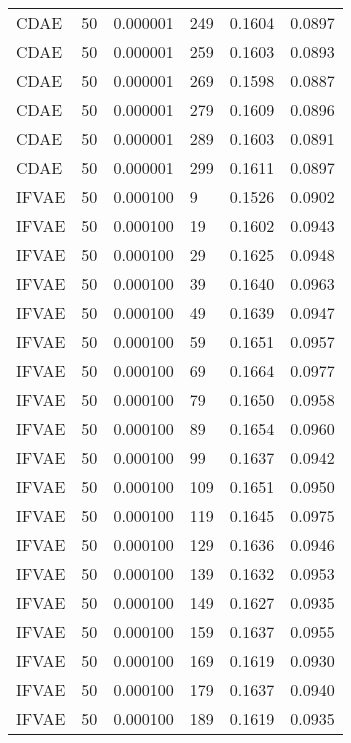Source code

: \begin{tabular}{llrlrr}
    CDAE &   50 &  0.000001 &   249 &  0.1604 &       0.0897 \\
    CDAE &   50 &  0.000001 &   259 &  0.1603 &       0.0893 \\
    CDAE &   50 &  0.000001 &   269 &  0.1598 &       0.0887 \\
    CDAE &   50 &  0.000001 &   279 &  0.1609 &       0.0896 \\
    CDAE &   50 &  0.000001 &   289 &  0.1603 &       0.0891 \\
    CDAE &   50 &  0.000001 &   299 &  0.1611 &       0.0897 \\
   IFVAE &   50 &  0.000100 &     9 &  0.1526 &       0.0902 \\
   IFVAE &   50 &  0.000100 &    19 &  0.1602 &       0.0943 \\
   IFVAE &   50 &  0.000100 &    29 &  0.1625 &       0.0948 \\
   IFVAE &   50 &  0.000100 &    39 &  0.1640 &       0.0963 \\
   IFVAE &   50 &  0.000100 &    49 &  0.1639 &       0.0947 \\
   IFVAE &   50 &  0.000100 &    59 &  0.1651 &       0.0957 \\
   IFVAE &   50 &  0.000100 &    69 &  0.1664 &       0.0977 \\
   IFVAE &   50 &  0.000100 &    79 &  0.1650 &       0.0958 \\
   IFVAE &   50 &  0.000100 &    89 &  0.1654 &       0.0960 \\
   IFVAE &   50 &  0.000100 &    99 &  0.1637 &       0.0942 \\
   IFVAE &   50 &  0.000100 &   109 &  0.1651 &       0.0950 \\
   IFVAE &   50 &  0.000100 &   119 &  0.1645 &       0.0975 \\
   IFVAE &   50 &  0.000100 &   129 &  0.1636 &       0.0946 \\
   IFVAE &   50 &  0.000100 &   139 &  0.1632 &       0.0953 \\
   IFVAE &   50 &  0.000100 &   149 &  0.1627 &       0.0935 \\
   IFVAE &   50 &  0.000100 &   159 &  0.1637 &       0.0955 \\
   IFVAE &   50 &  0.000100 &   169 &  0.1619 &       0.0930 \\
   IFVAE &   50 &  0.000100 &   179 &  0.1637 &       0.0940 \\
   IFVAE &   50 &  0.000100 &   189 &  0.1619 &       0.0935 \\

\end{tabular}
+---+
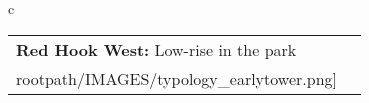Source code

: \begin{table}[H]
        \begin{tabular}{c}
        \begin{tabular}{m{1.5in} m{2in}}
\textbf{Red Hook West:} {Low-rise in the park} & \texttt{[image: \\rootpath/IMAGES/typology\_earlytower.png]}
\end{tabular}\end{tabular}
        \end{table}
+---+
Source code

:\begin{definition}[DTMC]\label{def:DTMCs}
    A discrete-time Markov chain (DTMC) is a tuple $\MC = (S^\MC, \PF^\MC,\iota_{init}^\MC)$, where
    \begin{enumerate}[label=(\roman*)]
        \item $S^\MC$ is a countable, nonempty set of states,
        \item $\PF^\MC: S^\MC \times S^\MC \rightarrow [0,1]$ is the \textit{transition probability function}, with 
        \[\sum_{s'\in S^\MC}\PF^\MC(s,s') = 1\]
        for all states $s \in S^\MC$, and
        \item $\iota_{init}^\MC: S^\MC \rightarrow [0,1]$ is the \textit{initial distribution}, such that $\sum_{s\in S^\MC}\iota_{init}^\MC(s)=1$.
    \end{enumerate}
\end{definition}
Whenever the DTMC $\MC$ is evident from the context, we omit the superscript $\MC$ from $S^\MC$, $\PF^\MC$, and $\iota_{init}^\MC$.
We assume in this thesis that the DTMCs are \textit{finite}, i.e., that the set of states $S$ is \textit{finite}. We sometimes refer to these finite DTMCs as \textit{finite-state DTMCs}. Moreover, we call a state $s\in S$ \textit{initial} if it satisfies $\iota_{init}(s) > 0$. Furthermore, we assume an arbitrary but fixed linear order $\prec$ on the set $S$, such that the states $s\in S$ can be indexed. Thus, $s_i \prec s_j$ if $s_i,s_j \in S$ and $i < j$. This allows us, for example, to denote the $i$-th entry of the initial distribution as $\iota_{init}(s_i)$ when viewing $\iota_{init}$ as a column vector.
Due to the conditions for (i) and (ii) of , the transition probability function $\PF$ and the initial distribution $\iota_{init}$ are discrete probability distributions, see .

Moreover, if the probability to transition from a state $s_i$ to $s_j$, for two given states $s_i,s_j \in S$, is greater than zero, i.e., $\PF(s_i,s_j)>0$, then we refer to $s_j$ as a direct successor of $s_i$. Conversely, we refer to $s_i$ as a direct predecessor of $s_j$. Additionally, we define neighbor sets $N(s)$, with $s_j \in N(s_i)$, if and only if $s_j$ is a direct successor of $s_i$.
+---+
What the task asks
Look through the material above and pick out each line holding the word "from".

Result for this exercise
Whenever the DTMC $\MC$ is evident from the context, we omit the superscript $\MC$ from $S^\MC$, $\PF^\MC$, and $\iota_{init}^\MC$.
Moreover, if the probability to transition from a state $s_i$ to $s_j$, for two given states $s_i,s_j \in S$, is greater than zero, i.e., $\PF(s_i,s_j)>0$, then we refer to $s_j$ as a direct successor of $s_i$. Conversely, we refer to $s_i$ as a direct predecessor of $s_j$. Additionally, we define neighbor sets $N(s)$, with $s_j \in N(s_i)$, if and only if $s_j$ is a direct successor of $s_i$.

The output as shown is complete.